New Iron-Based Nanomaterial Developed to Combat Cancer Cells

**Islamabad:** Researchers at **Oregon State University** have developed a novel iron-based nanomaterial designed to destroy cancer cells from within while sparing surrounding healthy tissue.

The material activates two distinct chemical reactions inside tumor cells, causing severe oxidative stress that kills the cancer cells. This breakthrough strengthens the emerging field of **chemodynamic therapy (CDT)**, which exploits the unique chemical environment inside tumors. Cancer cells are more acidic and contain higher levels of hydrogen peroxide than normal cells, making them susceptible to CDT.

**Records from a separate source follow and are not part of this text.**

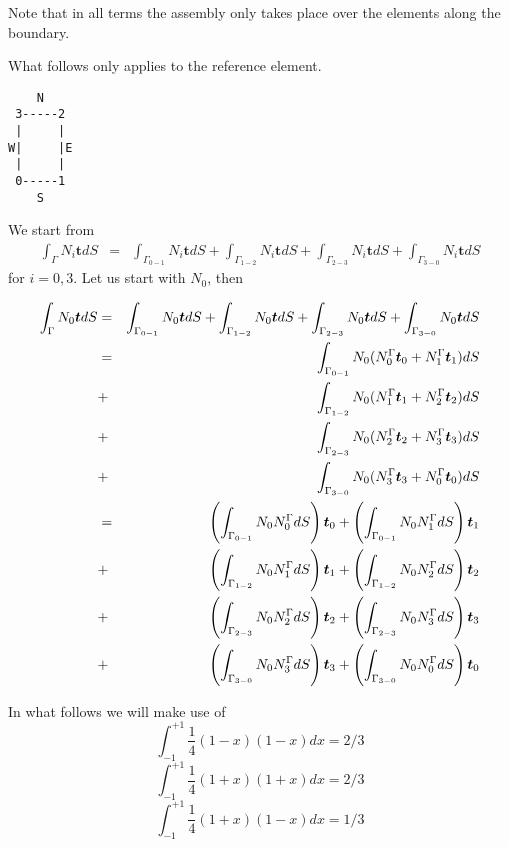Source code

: Note that in all terms the assembly only takes place over the elements along the boundary.







\newpage
What follows only applies to the reference element.

\begin{verbatim}
    N
 3-----2
 |     |
W|     |E
 |     |
 0-----1
    S
\end{verbatim}

We start from 
\begin{eqnarray}
\int_{\Gamma} N_i {\bm t} dS 
&=& 
 \int_{\Gamma_{0-1}} N_i {\bm t} dS  
+\int_{\Gamma_{1-2}} N_i {\bm t} dS  
+\int_{\Gamma_{2-3}} N_i {\bm t} dS  
+\int_{\Gamma_{3-0}} N_i {\bm t} dS
\end{eqnarray}
for $i=0,3$. Let us start with $N_0$, then 

\begin{eqnarray}
\int_{\Gamma} N_0 {\bm t} dS 
&=& 
 \int_{\Gamma_{0-1}} N_0 {\bm t} dS  
+\int_{\Gamma_{1-2}} N_0 {\bm t} dS  
+\int_{\Gamma_{2-3}} N_0 {\bm t} dS  
+\int_{\Gamma_{3-0}} N_0 {\bm t} dS \nonumber\\
&=& \int_{\Gamma_{0-1}} N_0 (N_0^\Gamma {\bm t}_0 + N_1^\Gamma {\bm t}_1) dS \nonumber\\ 
&+& \int_{\Gamma_{1-2}} N_0 (N_1^\Gamma {\bm t}_1 + N_2^\Gamma {\bm t}_2) dS \nonumber\\
&+& \int_{\Gamma_{2-3}} N_0 (N_2^\Gamma {\bm t}_2 + N_3^\Gamma {\bm t}_3) dS \nonumber\\
&+& \int_{\Gamma_{3-0}} N_0 (N_3^\Gamma {\bm t}_3 + N_0^\Gamma {\bm t}_0) dS \nonumber\\ 
&=& \left( \int_{\Gamma_{0-1}} N_0 N_0^\Gamma dS \right) {\bm t}_0 + \left( \int_{\Gamma_{0-1}} N_0 N_1^\Gamma dS\right) {\bm t}_1 \nonumber\\ 
&+& \left( \int_{\Gamma_{1-2}} N_0 N_1^\Gamma dS \right) {\bm t}_1 + \left( \int_{\Gamma_{1-2}} N_0 N_2^\Gamma dS\right) {\bm t}_2 \nonumber\\
&+& \left( \int_{\Gamma_{2-3}} N_0 N_2^\Gamma dS \right) {\bm t}_2 + \left( \int_{\Gamma_{2-3}} N_0 N_3^\Gamma dS\right) {\bm t}_3 \nonumber\\
&+& \left( \int_{\Gamma_{3-0}} N_0 N_3^\Gamma dS \right) {\bm t}_3 + \left( \int_{\Gamma_{3-0}} N_0 N_0^\Gamma dS\right) {\bm t}_0 \nonumber  
\end{eqnarray}

In what follows we will make use of 
\[
\int_{-1}^{+1} \frac{1}{4} (1-x)(1-x) dx = 2/3 
\]
\[
\int_{-1}^{+1} \frac{1}{4} (1+x)(1+x) dx = 2/3 
\]
\[
\int_{-1}^{+1} \frac{1}{4} (1+x)(1-x) dx = 1/3 
\]



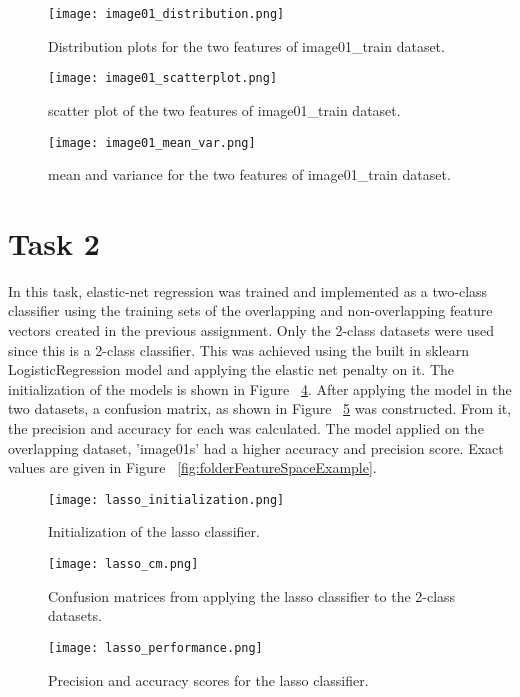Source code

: \documentclass[sigconf]{acmart}
\begin{document}
\begin{figure}[h]
 \centering
    \texttt{[image: image01\_distribution.png]}
    \caption{Distribution plots for the two features of image01_train dataset.}
     \label{fig:image01_distribution}
\end{figure}
\begin{figure}[h]
 \centering
    \texttt{[image: image01\_scatterplot.png]}
    \caption{scatter plot of the two features of image01_train dataset.}
     \label{fig:image01_train_scatterplot}
\end{figure}
\begin{figure}[h]
 \centering
    \texttt{[image: image01\_mean\_var.png]}
    \caption{mean and variance for the two features of image01_train dataset.}
     \label{fig:image01_mean_var}
\end{figure}

\section{Task 2}
In this task, elastic-net regression was trained and implemented as a two-class classifier using the training sets of the overlapping and non-overlapping feature vectors created in the previous assignment. Only the 2-class datasets were used since this is a 2-class classifier. 
This was achieved using the built in sklearn LogisticRegression model and applying the elastic net penalty on it. The initialization of the models is shown in Figure ~\ref{fig:lasso_initialization}.
After applying the model in the two datasets, a confusion matrix, as shown in Figure ~\ref{fig:lasso_cm} was constructed. From it, the precision and accuracy for each was calculated. The model applied on the overlapping dataset, 'image01s' had a higher accuracy and precision score. Exact values are given in Figure ~\ref{fig:folderFeatureSpaceExample}.

\begin{figure}[h]
 \centering
    \texttt{[image: lasso\_initialization.png]}
    \caption{Initialization of the lasso classifier.}
     \label{fig:lasso_initialization}
\end{figure}
\begin{figure}[h]
 \centering
    \texttt{[image: lasso\_cm.png]}
    \caption{Confusion matrices from applying the lasso classifier to the 2-class datasets.}
     \label{fig:lasso_cm}
\end{figure}
\begin{figure}[h]
 \centering
    \texttt{[image: lasso\_performance.png]}
    \caption{Precision and accuracy scores for the lasso classifier.}
     \label{fig:lasso_performance}
\end{figure}
\end{document}
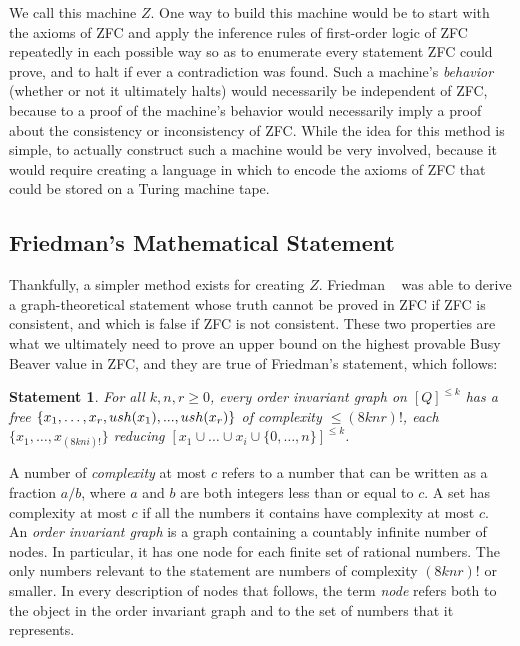\documentclass[11pt]{article}
\newtheorem{statement}{Statement}
\begin{document}
We call this machine $Z$. One way to build this machine would be to start with the axioms of ZFC and apply the inference rules of first-order logic of ZFC repeatedly in each possible way so as to enumerate every statement ZFC could prove, and to halt if ever a contradiction was found. Such a machine's \emph{behavior} (whether or not it ultimately halts) would necessarily be independent of ZFC, because to a proof of the machine's behavior would necessarily imply a proof about the consistency or inconsistency of ZFC. While the idea for this method is simple, to actually construct such a machine would be very involved, because it would require creating a language in which to encode the axioms of ZFC that could be stored on a Turing machine tape. \\

\subsection{Friedman's Mathematical Statement}

Thankfully, a simpler method exists for creating $Z$. Friedman \cite{friedman}~
was able to derive a graph-theoretical statement whose truth cannot be proved in ZFC if ZFC is consistent, and which is false if ZFC is not consistent. These two properties are what we ultimately need to prove an upper bound on the highest provable Busy Beaver value in ZFC, and they are true of Friedman's statement, which follows: \\

\begin{statement} \label{eq:friedman}
For all $k, n, r \ge 0$, every order invariant graph on $[Q]^{\le k}$ has a free $\{x_1,\dots,x_r, \\
ush(x_1),...,ush(x_r)\}$ of complexity $\le (8knr)!$, each $\{x_1, \dots, x_{(8kni)!}\}$
reducing $[x_1 \cup \dots \cup x_i \cup \{0,\dots,n\}]^{\le k}$. \cite{friedman}
\end{statement}

A number of \emph{complexity} at most $c$ refers to a number that can be written as a fraction $a/b$, where $a$ and $b$ are both integers less than or equal to $c$. A set has complexity at most $c$ if all the numbers it contains have complexity at most $c$. \\ 

An \emph{order invariant graph} is a graph containing a countably infinite number of nodes. In particular, it has one node for each finite set of rational numbers. The only numbers relevant to the statement are numbers of complexity $(8knr)!$ or smaller. In every description of nodes that follows, the term \emph{node} refers both to the object in the order invariant graph and to the set of numbers that it represents. \\
\end{document}
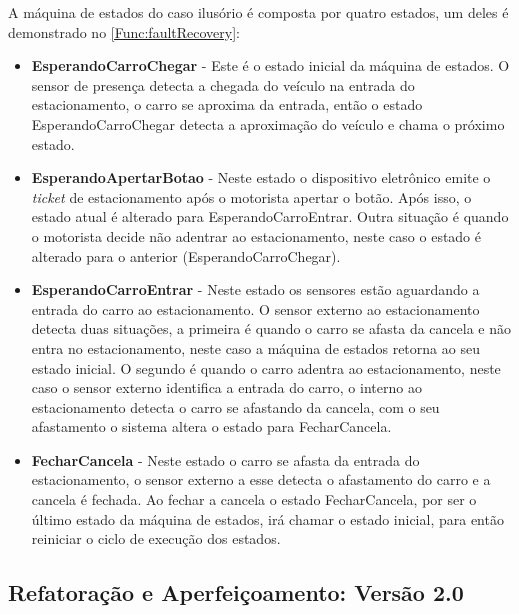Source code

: A máquina de estados do caso ilusório é composta por quatro estados, um deles é demonstrado no \autoref{Func:faultRecovery}:

\begin{itemize}
	\item \textbf{EsperandoCarroChegar} - Este é o estado inicial da máquina de estados. O sensor de presença detecta a chegada do veículo na entrada do estacionamento, o carro se aproxima da entrada, então o estado EsperandoCarroChegar detecta a aproximação do veículo e chama o próximo estado.
	
	\item \textbf{EsperandoApertarBotao} - Neste estado o dispositivo eletrônico emite o \textit{ticket} de estacionamento após o motorista apertar o botão. Após isso, o estado atual é alterado para EsperandoCarroEntrar. Outra situação é quando o motorista decide não adentrar ao estacionamento, neste caso o estado é alterado para o anterior (EsperandoCarroChegar). 
	
	\item \textbf{EsperandoCarroEntrar} - Neste estado os sensores estão aguardando a entrada do carro ao estacionamento. O sensor externo ao estacionamento detecta duas situações, a primeira é quando o carro se afasta da cancela e não entra no estacionamento, neste caso a máquina de estados retorna ao seu estado inicial. O segundo é quando o carro adentra ao estacionamento, neste caso o sensor externo identifica a entrada do carro, o interno ao estacionamento detecta o carro se afastando da cancela, com o seu afastamento o sistema altera o estado para FecharCancela.
	
	\item \textbf{FecharCancela} - Neste estado o carro se afasta da entrada do estacionamento, o sensor externo a esse detecta o afastamento do carro e a cancela é fechada. Ao fechar a cancela o estado FecharCancela, por ser o último estado da máquina de estados, irá chamar o estado inicial, para então reiniciar o ciclo de execução dos estados.
	
\end{itemize}


\subsection{Refatoração e Aperfeiçoamento: Versão 2.0} \label{subsec:versao2}

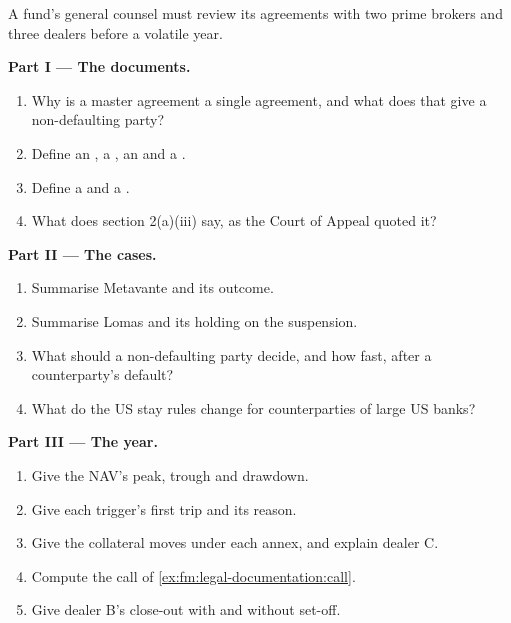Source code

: \begin{problem}\label{pb:fm:legal-documentation:1}
A fund's general counsel must review its agreements with two prime brokers and three dealers before a volatile year.

\medskip\noindent\textbf{Part I --- The documents.}
\begin{enumerate}
\item Why is a master agreement a single agreement, and what does that give a non-defaulting party?
\item Define an , a , an  and a .
\item Define a  and a .
\item What does section 2(a)(iii) say, as the Court of Appeal quoted it?
\end{enumerate}

\medskip\noindent\textbf{Part II --- The cases.}
\begin{enumerate}[resume]
\item Summarise Metavante and its outcome.
\item Summarise Lomas and its holding on the suspension.
\item What should a non-defaulting party decide, and how fast, after a counterparty's default?
\item What do the US stay rules change for counterparties of large US banks?
\end{enumerate}

\medskip\noindent\textbf{Part III --- The year.}
\begin{enumerate}[resume]
\item Give the NAV's peak, trough and drawdown.
\item Give each trigger's first trip and its reason.
\item Give the collateral moves under each annex, and explain dealer C.
\item Compute the call of \cref{ex:fm:legal-documentation:call}.
\item Give dealer B's close-out with and without set-off.
\end{enumerate}


\end{problem}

Traditional CDT generates **hydroxyl radicals**, highly reactive molecules that damage cell components such as fats, proteins, and DNA. Advanced CDT methods have also achieved the production of **singlet oxygen**, a reactive oxygen species with a unique electron spin state that can further destroy cancer cells.

According to lead researcher **Olivier Teratolake**, existing CDT agents are limited because they typically produce either hydroxyl radicals or singlet oxygen—not both—and often lack sufficient catalytic activity for sustained reactive oxygen species production. As a result, tumors may shrink partially, but long-term therapeutic benefits are limited.

To overcome these limitations, the team created a **metal-organic framework (MOF) based CDT nano-agent**. This nanomaterial simultaneously produces hydroxyl radicals and singlet oxygen, greatly enhancing its anti-cancer potential. Laboratory tests demonstrated strong cytotoxic effects on various cancer cell lines while minimizing damage to non-cancerous cells.

This development represents a promising step toward more effective, targeted cancer therapies.